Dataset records
↓↓↓
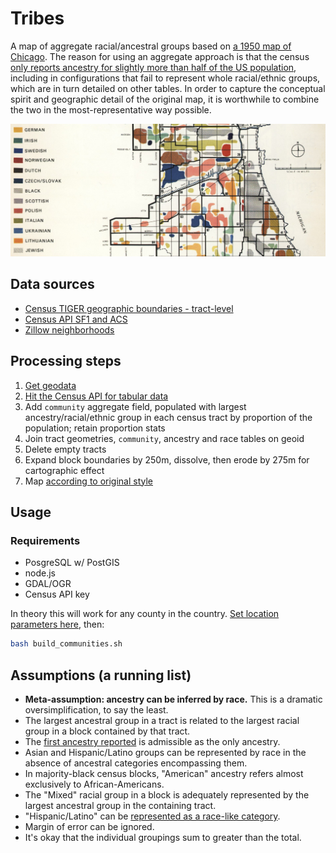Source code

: # Tribes
A map of aggregate racial/ancestral groups based on [a 1950 map of Chicago](https://upload.wikimedia.org/wikipedia/commons/b/b5/Chicago_Demographics_in_1950_Map.jpg). The reason for using an aggregate approach is that the census [only reports ancestry for slightly more than half of the US population](http://factfinder.census.gov/faces/tableservices/jsf/pages/productview.xhtml?pid=ACS_13_5YR_B04001&prodType=table), including in configurations that fail to represent whole racial/ethnic groups, which are in turn detailed on other tables. In order to capture the conceptual spirit and geographic detail of the original map, it is worthwhile to combine the two in the most-representative way possible.

![original](original.png)

## Data sources
 - [Census TIGER geographic boundaries - tract-level](data/cook_county_blocks.geojson)
 - [Census API SF1 and ACS](http://api.census.gov/data/2010/sf1/variables.html)
 - [Zillow neighborhoods](data/zillow_neighborhoods.geojson)
 
## Processing steps
 1. [Get geodata](build_communities.sh)
 2. [Hit the Census API for tabular data](processing/pull/index.js)
 3. Add `community` aggregate field, populated with largest ancestry/racial/ethnic group in each census tract by proportion of the population; retain proportion stats
 4. Join tract geometries, `community`, ancestry and race tables on geoid
 5. Delete empty tracts
 6. Expand block boundaries by 250m, dissolve, then erode by 275m for cartographic effect
 7. Map [according to original style](cartography/chicago_demographics.mss)
 
## Usage

### Requirements

- PosgreSQL w/ PostGIS
- node.js
- GDAL/OGR
- Census API key

In theory this will work for any county in the country. [Set location parameters here](build_communities.sh#L6-L9), then:

```bash
bash build_communities.sh
```
 
## Assumptions (a running list)
 - __Meta-assumption: ancestry can be inferred by race.__ This is a dramatic oversimplification, to say the least.
 - The largest ancestral group in a tract is related to the largest racial group in a block contained by that tract.
 - The [first ancestry reported](http://factfinder.census.gov/faces/tableservices/jsf/pages/productview.xhtml?pid=ACS_13_5YR_B04001&prodType=table) is admissible as the only ancestry.
 - Asian and Hispanic/Latino groups can be represented by race in the absence of ancestral categories encompassing them.
 - In majority-black census blocks, "American" ancestry refers almost exclusively to African-Americans.
 - The "Mixed" racial group in a block is adequately represented by the largest ancestral group in the containing tract.
 - "Hispanic/Latino" can be [represented as a race-like category](http://censusreporter.org/topics/race-hispanic/).
 - Margin of error can be ignored.
 - It's okay that the individual groupings sum to greater than the total.
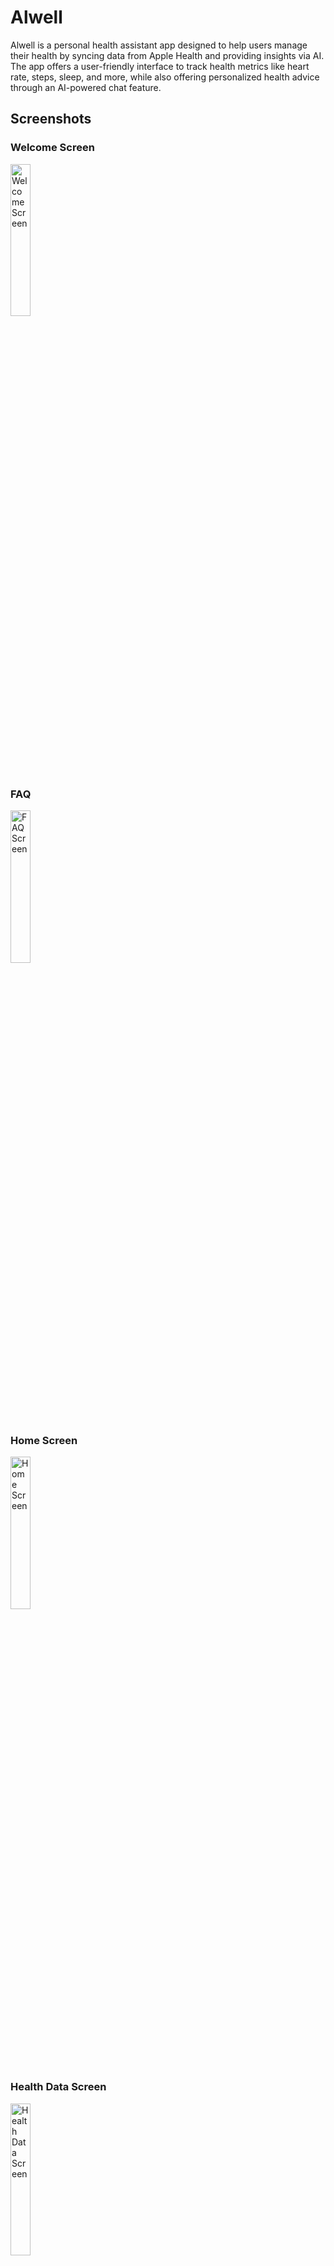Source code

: # Alwell

Alwell is a personal health assistant app designed to help users manage their health by syncing data from Apple Health and providing insights via AI. The app offers a user-friendly interface to track health metrics like heart rate, steps, sleep, and more, while also offering personalized health advice through an AI-powered chat feature.

## Screenshots

### Welcome Screen

<img src="screenshots/1.png" alt="Welcome Screen" width="25%">

### FAQ

<img src="screenshots/2.png" alt="FAQ Screen" width="25%">

### Home Screen

<img src="screenshots/3.png" alt="Home Screen" width="25%">

### Health Data Screen

<img src="screenshots/4.png" alt="Health Data Screen" width="25%">

### AI Health Chat

<img src="screenshots/5.png" alt="AI Health Chat" width="25%">

### AI Health Chat Response

<img src="screenshots/6.png" alt="AI Health Chat Response" width="25%">

## Demo

Here's a demo of the app in action:

<img src="screenshots/demo.gif" alt="Alwell Demo" width="25%">

## Features

- **Health Data Syncing**: Alwell integrates with Apple Health to sync and display various health metrics, including heart rate, steps, sleep analysis, weight, calories burned, exercise minutes, physical effort (MET), respiratory rate, and cardio fitness (VO2 Max).
- **AI-Powered Health Insights**: The app uses OpenAI's GPT-4 to provide personalized health advice based on the synced health data and user profile.
- **User-Friendly Interface**: The app provides an intuitive and visually appealing interface, adapting to both light and dark themes.
- **Personalized Greetings**: Alwell greets the user by their first name, which is saved locally and can be updated if the app is reinstalled.
- **Secure and Private**: All user data is stored locally on the device. The app does not send any data to external servers.

## Getting Started

### Prerequisites

- Xcode 12 or later
- Swift 5.3 or later
- An Apple Developer account for HealthKit permissions
- OpenAI API Key for accessing GPT-4

### Installation

1. **Clone the Repository**:
   ```bash
   git clone https://github.com/yourusername/alwell.git
   cd alwell
   ```

### Open the Project:

1. Open `Alwell.xcodeproj` in Xcode.

### Set Up HealthKit:

1. Ensure that HealthKit is enabled in your Xcode project under `Signing & Capabilities`.
2. Configure HealthKit permissions as required by your app.

### Add Your OpenAI API Key:

1. Open `AIManager.swift`.
2. Replace the placeholder API key with your actual OpenAI API key:

   ```swift
   private let openAIAPIKey = "your-openai-api-key"
   ```

### Build and Run:

1. Select your target device or simulator.
2. Click the Run button in Xcode.

## Usage

### Welcome Screen:

- On first launch, the app will prompt you to enter your first name, birthdate, gender, ethnicity, and any chronic diseases. This information is stored locally.

### Sync Health Data:

- Tap the sync button on the home screen to fetch and display your health data from Apple Health.

### AI Health Chat:

- Navigate to the AI Chat tab to interact with the AI health assistant. The AI will use your synced health data and user profile to provide personalized advice.

### View Health Metrics:

- View your synced health data on the home screen and in the Health tab.

## Customization

- **Dark Mode Support**: The app adapts its UI colors based on the system's appearance settings.
- **User Notifications**: The app sends AI messages to the user's notifications.

## Project Structure

- `AlwellApp.swift`: Entry point of the app, managing the root view and initial setup.
- `WelcomeView.swift`: Handles the user setup process, including collecting user information.
- `HealthManager.swift`: Manages syncing health data from Apple Health.
- `AIManager.swift`: Handles communication with OpenAI's GPT-4 API for generating health insights.
- `AIView.swift`: The UI for interacting with the AI health assistant.
- `ContentView.swift`: Displays health metrics in a scrollable view.

## License

This project is licensed under the MIT License.

## Acknowledgments

- **OpenAI** for providing the GPT-4 API.
- **Apple** for the HealthKit framework.
- **MacPaw** for inspiring the OpenAI integration approach.

## FAQ

### How is my data stored?

- Your data is stored locally on your device. Alwell does not send any data to external servers.

### What data does the app collect?

- Alwell collects health metrics like heart rate, steps, sleep, and more from Apple Health. You can see the exact data collected on the home screen.

### Can I delete my data?

- Since all data is stored locally, you can delete the app from your device to remove all stored data.

### Is my data shared with anyone?

- No, Alwell does not share your data with anyone. All data stays on your device.

## Contact

For any questions or suggestions, feel free to open an issue or contact the author at `adham@adhamkhalifa.com`.
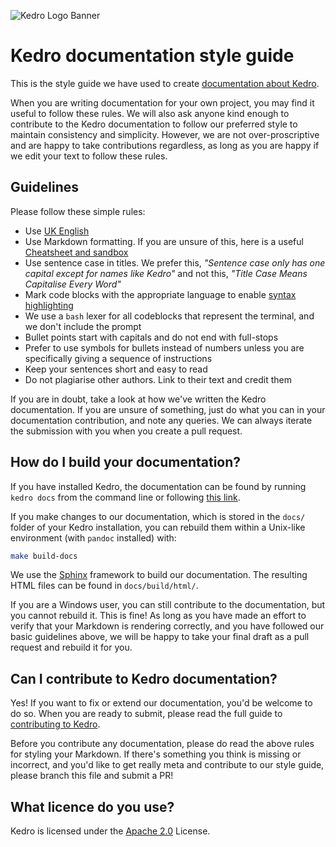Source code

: ![Kedro Logo Banner](https://github.com/quantumblacklabs/kedro/blob/master/img/kedro_banner.jpg)

# Kedro documentation style guide

This is the style guide we have used to create [documentation about Kedro](https://kedro.readthedocs.io/en/latest/).

When you are writing documentation for your own project, you may find it useful to follow these rules. We will also ask anyone kind enough to contribute to the Kedro documentation to follow our preferred style to maintain consistency and simplicity. However, we are not over-proscriptive and are happy to take contributions regardless, as long as you are happy if we edit your text to follow these rules.

## Guidelines

Please follow these simple rules:

* Use [UK English](https://www.britishcouncilfoundation.id/en/english/articles/british-and-american-english)
* Use Markdown formatting. If you are unsure of this, here is a useful [Cheatsheet and sandbox](https://daringfireball.net/projects/markdown/dingus)
* Use sentence case in titles. We prefer this, _"Sentence case only has one capital except for names like Kedro"_ and not this, _"Title Case Means Capitalise Every Word"_
* Mark code blocks with the appropriate language to enable [syntax highlighting](https://support.codebasehq.com/articles/tips-tricks/syntax-highlighting-in-markdown)
* We use a `bash` lexer for all codeblocks that represent the terminal, and we don't include the prompt
* Bullet points start with capitals and do not end with full-stops
* Prefer to use symbols for bullets instead of numbers unless you are specifically giving a sequence of instructions
* Keep your sentences short and easy to read
* Do not plagiarise other authors. Link to their text and credit them

If you are in doubt, take a look at how we've written the Kedro documentation. If you are unsure of something, just do what you can in your documentation contribution, and note any queries. We can always iterate the submission with you when you create a pull request.

## How do I build your documentation?

If you have installed Kedro, the documentation can be found by running `kedro docs` from the command line or following [this link](https://kedro.readthedocs.io/en/latest/).

If you make changes to our documentation, which is stored in the `docs/` folder of your Kedro installation, you can rebuild them within a Unix-like environment (with `pandoc` installed) with:

```bash
make build-docs
```

We use the [Sphinx](https://www.sphinx-doc.org) framework to build our documentation. The resulting HTML files can be found in `docs/build/html/`.

If you are a Windows user, you can still contribute to the documentation, but you cannot rebuild it. This is fine! As long as you have made an effort to verify that your Markdown is rendering correctly, and you have followed our basic guidelines above, we will be happy to take your final draft as a pull request and rebuild it for you.

## Can I contribute to Kedro documentation?

Yes! If you want to fix or extend our documentation, you'd be welcome to do so. When you are ready to submit, please read the full guide to [contributing to Kedro](../CONTRIBUTING.md).

Before you contribute any documentation, please do read the above rules for styling your Markdown. If there's something you think is missing or incorrect, and you'd like to get really meta and contribute to our style guide, please branch this file and submit a PR!

## What licence do you use?

Kedro is licensed under the [Apache 2.0](../LICENSE.md) License.
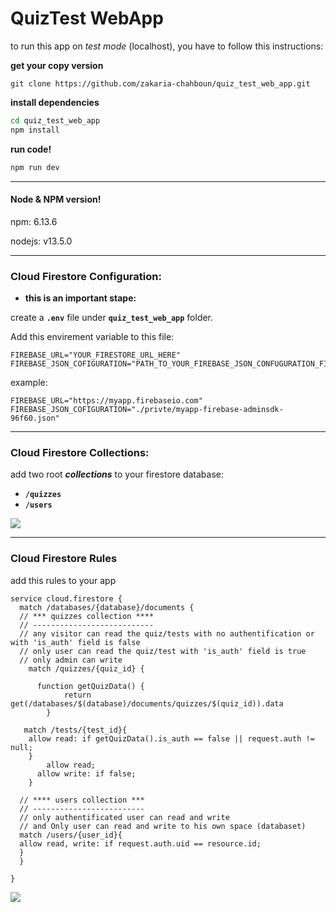 # QuizTest WebApp


to run this app on *test mode* (localhost), you have to follow this instructions:

**get your copy version**
```git
git clone https://github.com/zakaria-chahboun/quiz_test_web_app.git
```

**install dependencies**
```sh
cd quiz_test_web_app
npm install
```

**run code!**
```sh
npm run dev
```

---------------------------------------------

#### Node & NPM version!

npm: 6.13.6

nodejs: v13.5.0

---------------------------------------------

### Cloud Firestore Configuration:

- **this is an important stape:**

create a **`.env`** file under **`quiz_test_web_app`** folder.

Add this envirement variable to this file:
```
FIREBASE_URL="YOUR_FIRESTORE_URL_HERE"
FIREBASE_JSON_COFIGURATION="PATH_TO_YOUR_FIREBASE_JSON_CONFUGURATION_FILE_HERE"
```

example:

```
FIREBASE_URL="https://myapp.firebaseio.com"
FIREBASE_JSON_COFIGURATION="./privte/myapp-firebase-adminsdk-96f60.json"
```
---------------------------------------------

### Cloud Firestore Collections:
add two root ***collections*** to your firestore database:

- **`/quizzes`**
- **`/users`**

<img src='https://i.imgur.com/PsYmxEq.png'>

---------------------------------------------

### Cloud Firestore Rules
add this rules to your app

```firebase
service cloud.firestore {
  match /databases/{database}/documents {
  // *** quizzes collection ****
  // ---------------------------
  // any visitor can read the quiz/tests with no authentification or with 'is_auth' field is false
  // only user can read the quiz/test with 'is_auth' field is true
  // only admin can write
    match /quizzes/{quiz_id} {
    
      function getQuizData() {
            return get(/databases/$(database)/documents/quizzes/$(quiz_id)).data
        }
        
   match /tests/{test_id}{
   	allow read: if getQuizData().is_auth == false || request.auth != null;
    }
    	allow read;
      allow write: if false;
    }
    
  // **** users collection ***
  // -------------------------
  // only authentificated user can read and write
  // and Only user can read and write to his own space (databaset) 
  match /users/{user_id}{
  allow read, write: if request.auth.uid == resource.id;
  }
  }
  
}
```

<img src='https://i.imgur.com/aZJieZT.png'>

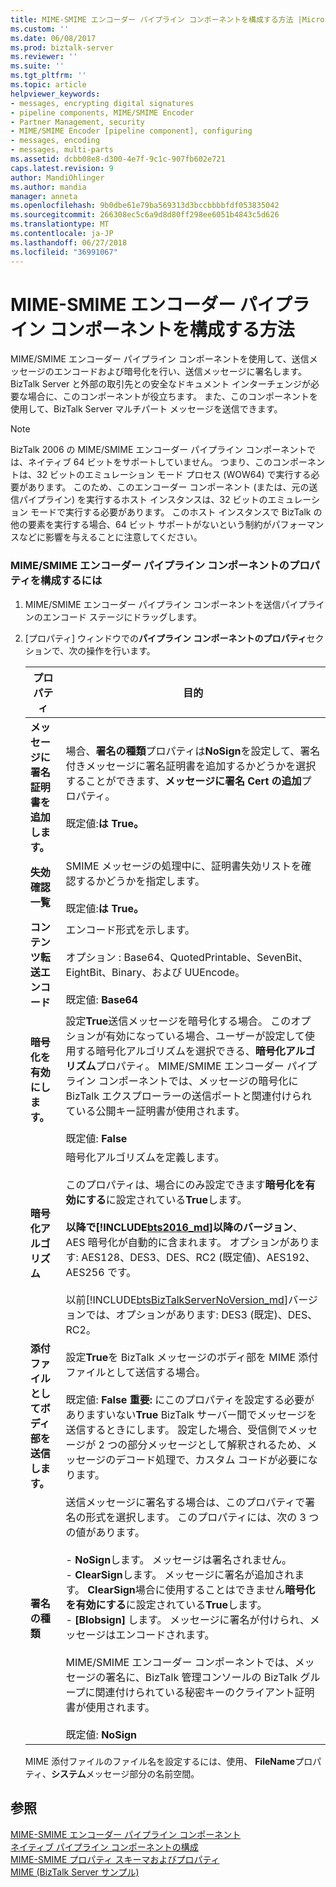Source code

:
 ```yaml
---
title: MIME-SMIME エンコーダー パイプライン コンポーネントを構成する方法 |Microsoft Docs
ms.custom: ''
ms.date: 06/08/2017
ms.prod: biztalk-server
ms.reviewer: ''
ms.suite: ''
ms.tgt_pltfrm: ''
ms.topic: article
helpviewer_keywords:
- messages, encrypting digital signatures
- pipeline components, MIME/SMIME Encoder
- Partner Management, security
- MIME/SMIME Encoder [pipeline component], configuring
- messages, encoding
- messages, multi-parts
ms.assetid: dcbb08e8-d300-4e7f-9c1c-907fb602e721
caps.latest.revision: 9
author: MandiOhlinger
ms.author: mandia
manager: anneta
ms.openlocfilehash: 9b0dbe61e79ba569313d3bccbbbbfdf053835042
ms.sourcegitcommit: 266308ec5c6a9d8d80ff298ee6051b4843c5d626
ms.translationtype: MT
ms.contentlocale: ja-JP
ms.lasthandoff: 06/27/2018
ms.locfileid: "36991067"
---
```

# <a name="how-to-configure-the-mime-smime-encoder-pipeline-component"></a>MIME-SMIME エンコーダー パイプライン コンポーネントを構成する方法
MIME/SMIME エンコーダー パイプライン コンポーネントを使用して、送信メッセージのエンコードおよび暗号化を行い、送信メッセージに署名します。 BizTalk Server と外部の取引先との安全なドキュメント インターチェンジが必要な場合に、このコンポーネントが役立ちます。 また、このコンポーネントを使用して、BizTalk Server マルチパート メッセージを送信できます。  

> [!NOTE]
>  BizTalk 2006 の MIME/SMIME エンコーダー パイプライン コンポーネントでは、ネイティブ 64 ビットをサポートしていません。  つまり、このコンポーネントは、32 ビットのエミュレーション モード プロセス (WOW64) で実行する必要があります。  このため、このエンコーダー コンポーネント (または、元の送信パイプライン) を実行するホスト インスタンスは、32 ビットのエミュレーション モードで実行する必要があります。  このホスト インスタンスで BizTalk の他の要素を実行する場合、64 ビット サポートがないという制約がパフォーマンスなどに影響を与えることに注意してください。  

### <a name="to-configure-the-properties-for-the-mimesmime-encoder-pipeline-component"></a>MIME/SMIME エンコーダー パイプライン コンポーネントのプロパティを構成するには  

1. MIME/SMIME エンコーダー パイプライン コンポーネントを送信パイプラインのエンコード ステージにドラッグします。  

2. [プロパティ] ウィンドウでの**パイプライン コンポーネントのプロパティ**セクションで、次の操作を行います。  


   |             プロパティ             |                                                                                                                                                                                                                                                                                                                              目的                                                                                                                                                                                                                                                                                                                               |
   |----------------------------------|-----------------------------------------------------------------------------------------------------------------------------------------------------------------------------------------------------------------------------------------------------------------------------------------------------------------------------------------------------------------------------------------------------------------------------------------------------------------------------------------------------------------------------------------------------------------------------------------------------------------------------------------------------------------------|
   | **メッセージに署名証明書を追加します。**  |                                                                                                                                                                                                                    場合、**署名の種類**プロパティは**NoSign**を設定して、署名付きメッセージに署名証明書を追加するかどうかを選択することができます、**メッセージに署名 Cert の追加**プロパティ。<br /><br /> 既定値:**は True。**                                                                                                                                                                                                                     |
   |    **失効確認一覧**     |                                                                                                                                                                                                                                                                   SMIME メッセージの処理中に、証明書失効リストを確認するかどうかを指定します。<br /><br /> 既定値:**は True。**                                                                                                                                                                                                                                                                    |
   |  **コンテンツ転送エンコード**   |                                                                                                                                                                                                                                                     エンコード形式を示します。<br /><br /> オプション : Base64、QuotedPrintable、SevenBit、EightBit、Binary、および UUEncode。<br /><br /> 既定値: **Base64**                                                                                                                                                                                                                                                      |
   |      **暗号化を有効にします。**       |                                                                                                                                     設定**True**送信メッセージを暗号化する場合。 このオプションが有効になっている場合、ユーザーが設定して使用する暗号化アルゴリズムを選択できる、**暗号化アルゴリズム**プロパティ。 MIME/SMIME エンコーダー パイプライン コンポーネントでは、メッセージの暗号化に BizTalk エクスプローラーの送信ポートと関連付けられている公開キー証明書が使用されます。<br /><br /> 既定値: **False**                                                                                                                                     |
   |     **暗号化アルゴリズム**     |                                                                            暗号化アルゴリズムを定義します。<br /><br /> このプロパティは、場合にのみ設定できます**暗号化を有効にする**に設定されている**True**します。<br /><br />**以降で[!INCLUDE[bts2016_md](../includes/bts2016-md.md)]以降のバージョン**、AES 暗号化が自動的に含まれます。 オプションがあります: AES128、DES3、DES、RC2 (既定値)、AES192、AES256 です。<br /><br />以前[!INCLUDE[btsBizTalkServerNoVersion_md](../includes/btsbiztalkservernoversion-md.md)]バージョンでは、オプションがあります: DES3 (既定)、DES、RC2。                                                                             |
   | **添付ファイルとしてボディ部を送信します。** |                                                                                                                                        設定**True**を BizTalk メッセージのボディ部を MIME 添付ファイルとして送信する場合。<br /><br /> 既定値: **False** **重要:** にこのプロパティを設定する必要がありますいない**True** BizTalk サーバー間でメッセージを送信するときにします。 設定した場合、受信側でメッセージが 2 つの部分メッセージとして解釈されるため、メッセージのデコード処理で、カスタム コードが必要になります。                                                                                                                                        |
   |        **署名の種類**        | 送信メッセージに署名する場合は、このプロパティで署名の形式を選択します。 このプロパティには、次の 3 つの値があります。<br /><br /> -   **NoSign**します。 メッセージは署名されません。<br />-   **ClearSign**します。 メッセージに署名が追加されます。 **ClearSign**場合に使用することはできません**暗号化を有効にする**に設定されている**True**します。<br />-   **[Blobsign]** します。 メッセージに署名が付けられ、メッセージはエンコードされます。<br /><br /> MIME/SMIME エンコーダー コンポーネントでは、メッセージの署名に、BizTalk 管理コンソールの BizTalk グループに関連付けられている秘密キーのクライアント証明書が使用されます。<br /><br /> 既定値: **NoSign** |

   MIME 添付ファイルのファイル名を設定するには、使用、 **FileName**プロパティ、**システム**メッセージ部分の名前空間。  

## <a name="see-also"></a>参照  
 [MIME-SMIME エンコーダー パイプライン コンポーネント](../core/mime-smime-encoder-pipeline-component.md)   
 [ネイティブ パイプライン コンポーネントの構成](../core/configuring-native-pipeline-components.md)   
 [MIME-SMIME プロパティ スキーマおよびプロパティ](../core/mime-smime-property-schema-and-properties.md)   
 [MIME (BizTalk Server サンプル)](../core/mime-biztalk-server-sample.md)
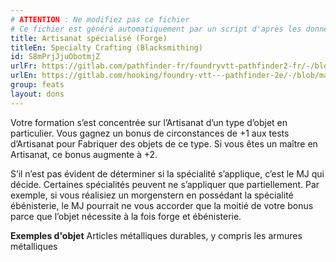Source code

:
 ```yaml
---
# ATTENTION : Ne modifiez pas ce fichier
# Ce fichier est généré automatiquement par un script d'après les données du module Foundry VTT officiel et de sa traduction
title: Artisanat spécialisé (Forge)
titleEn: Specialty Crafting (Blacksmithing)
id: S8mPrjJjuObotmjZ
urlFr: https://gitlab.com/pathfinder-fr/foundryvtt-pathfinder2-fr/-/blob/master/data/feats/S8mPrjJjuObotmjZ.htm
urlEn: https://gitlab.com/hooking/foundry-vtt---pathfinder-2e/-/blob/master/packs/data/feats.db/specialty-crafting-blacksmithing.json
group: feats
layout: dons
---
```

Votre formation s’est concentrée sur l’Artisanat d’un type d’objet en particulier. Vous gagnez un bonus de circonstances de +1 aux tests d’Artisanat pour Fabriquer des objets de ce type. Si vous êtes un maître en Artisanat, ce bonus augmente à +2.

S’il n’est pas évident de déterminer si la spécialité s’applique, c’est le MJ qui décide. Certaines spécialités peuvent ne s’appliquer que partiellement. Par exemple, si vous réalisiez un morgenstern en possédant la spécialité ébénisterie, le MJ pourrait ne vous accorder que la moitié de votre bonus parce que l’objet nécessite à la fois forge et ébénisterie.

**Exemples d'objet** Articles métalliques durables, y compris les armures métalliques


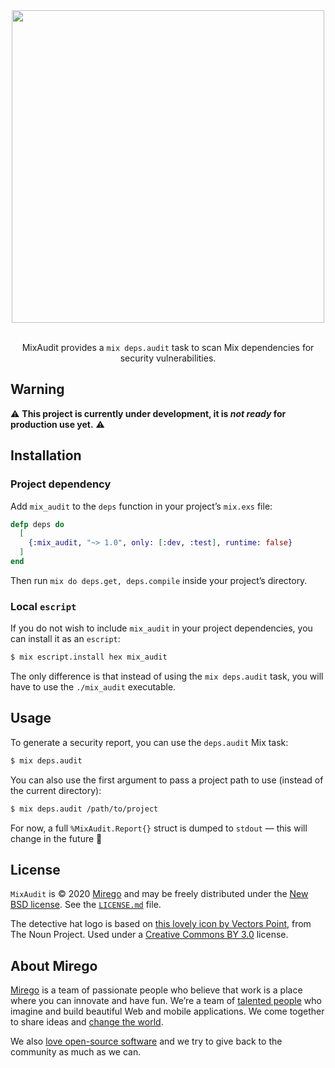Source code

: <div align="center">
  <img src="https://user-images.githubusercontent.com/11348/75812982-32921e80-5d5d-11ea-9c3b-ad46fd6005f9.png" width="500" />
  <p><br />MixAudit provides a <code>mix deps.audit</code> task to scan Mix dependencies for security vulnerabilities.</p>
</div>

## Warning

⚠️ **This project is currently under development, it is _not ready_ for production use yet.** ⚠️

## Installation

### Project dependency

Add `mix_audit` to the `deps` function in your project’s `mix.exs` file:

```elixir
defp deps do
  [
    {:mix_audit, "~> 1.0", only: [:dev, :test], runtime: false}
  ]
end
```

Then run `mix do deps.get, deps.compile` inside your project’s directory.

### Local `escript`

If you do not wish to include `mix_audit` in your project dependencies, you can install it as an `escript`:

```bash
$ mix escript.install hex mix_audit
```

The only difference is that instead of using the `mix deps.audit` task, you will have to use the `./mix_audit` executable.

## Usage

To generate a security report, you can use the `deps.audit` Mix task:

```bash
$ mix deps.audit
```

You can also use the first argument to pass a project path to use (instead of the current directory):

```bash
$ mix deps.audit /path/to/project
```

For now, a full `%MixAudit.Report{}` struct is dumped to `stdout` — this will change in the future 🙂

## License

`MixAudit` is © 2020 [Mirego](https://www.mirego.com) and may be freely distributed under the [New BSD license](http://opensource.org/licenses/BSD-3-Clause). See the [`LICENSE.md`](https://github.com/mirego/mix_audit/blob/master/LICENSE.md) file.

The detective hat logo is based on [this lovely icon by Vectors Point](https://thenounproject.com/term/detective/1883300), from The Noun Project. Used under a [Creative Commons BY 3.0](http://creativecommons.org/licenses/by/3.0/) license.

## About Mirego

[Mirego](https://www.mirego.com) is a team of passionate people who believe that work is a place where you can innovate and have fun. We’re a team of [talented people](https://life.mirego.com) who imagine and build beautiful Web and mobile applications. We come together to share ideas and [change the world](http://www.mirego.org).

We also [love open-source software](https://open.mirego.com) and we try to give back to the community as much as we can.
↑↑↑
PROBLEM
Take every line above that includes the string "does" and return it.

EXERCISE SOLUTION
- **Secure and Private**: All user data is stored locally on the device. The app does not send any data to external servers.
- Your data is stored locally on your device. Alwell does not send any data to external servers.
### What data does the app collect?
- No, Alwell does not share your data with anyone. All data stays on your device.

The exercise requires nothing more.